Two months ago I was fairly confident Lt. Gov. Casey Cagle would be the nominee for Governor -- but his cynical campaign strategy and insider reputation, along with some ill-considered words to a rival gubernatorial hopeful in what he, admittedly, had reason to believe was a private conversation, all conspired to put him in voter-opinion freefall leading up to the runoff balloting. Having President Trump endorse his runoff opponent didn't help.
Outgoing Secretary of State Brian Kemp will be the GOP standardbearer in November with a definitely conservative message, going up against former state legislator Stacey Abrams, a Democrat who has been tacking left in deep-red Georgia since winning her party's nomination last May.
During much of the vote count on primary night, state legislator Geoff Duncan was in third place and seemed unlikely to be in the runoff. He's now -- barely -- the nominee for Lieutenant Governor. Should we call him "Landslide Geoff"?
I worried after the primary that the runoff for the Secretary of State nomination "could get hairy," but Brad Raffensperger won handily. Hopefully this sets him up well to face former Athens-area congressman John Barrow this fall.
© Thursday, July 26, 2018 Kevin McGehee
HOT WATER HEAT! Rustic 5 bed 3 bath home situated on 5 acres of land is your dream come true.
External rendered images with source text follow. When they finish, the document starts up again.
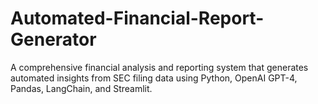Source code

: # Automated-Financial-Report-Generator
A comprehensive financial analysis and reporting system that generates automated insights from SEC filing data using Python, OpenAI GPT-4, Pandas, LangChain, and Streamlit.
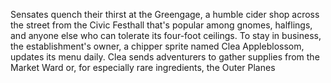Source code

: Sensates quench their thirst at the Greengage, a humble cider shop across the street from the Civic Festhall that's popular among gnomes, halflings, and anyone else who can tolerate its four-foot ceilings. To stay in business, the establishment's owner, a chipper sprite named Clea Appleblossom, updates its menu daily. Clea sends adventurers to gather supplies from the Market Ward or, for especially rare ingredients, the Outer Planes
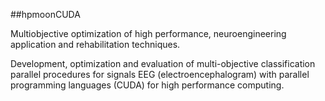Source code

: ##hpmoonCUDA

Multiobjective optimization of high performance, neuroengineering application and rehabilitation techniques.

Development, optimization and evaluation of multi-objective classification parallel procedures for signals EEG (electroencephalogram) with parallel programming languages (CUDA) for high performance computing.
Upper level features hw bamboo flooring, kitchen w/ SS appls, lg island & TONS of storage. Open floor plan, dining w/ spectacular views & lots of natural light, lvg rm w/wood fp & main floor laundry. Basement boasts new carpet, huge fam rm, lg master w/ spacious walk in closet & pvt bath & 2 add beds. 30x60 shop, paddock, coop, poison spider water, lots of wildlife, mature landscaping and BREATHTAKING mtn views.
Those damn hipsters will drink anything.
(Non-Caps-Lock emphasis in excerpt added. "Poison Spider" is a creek west of Casper; I suspect the property either has irrigation rights from the creek, or the notation may refer to a local water district.)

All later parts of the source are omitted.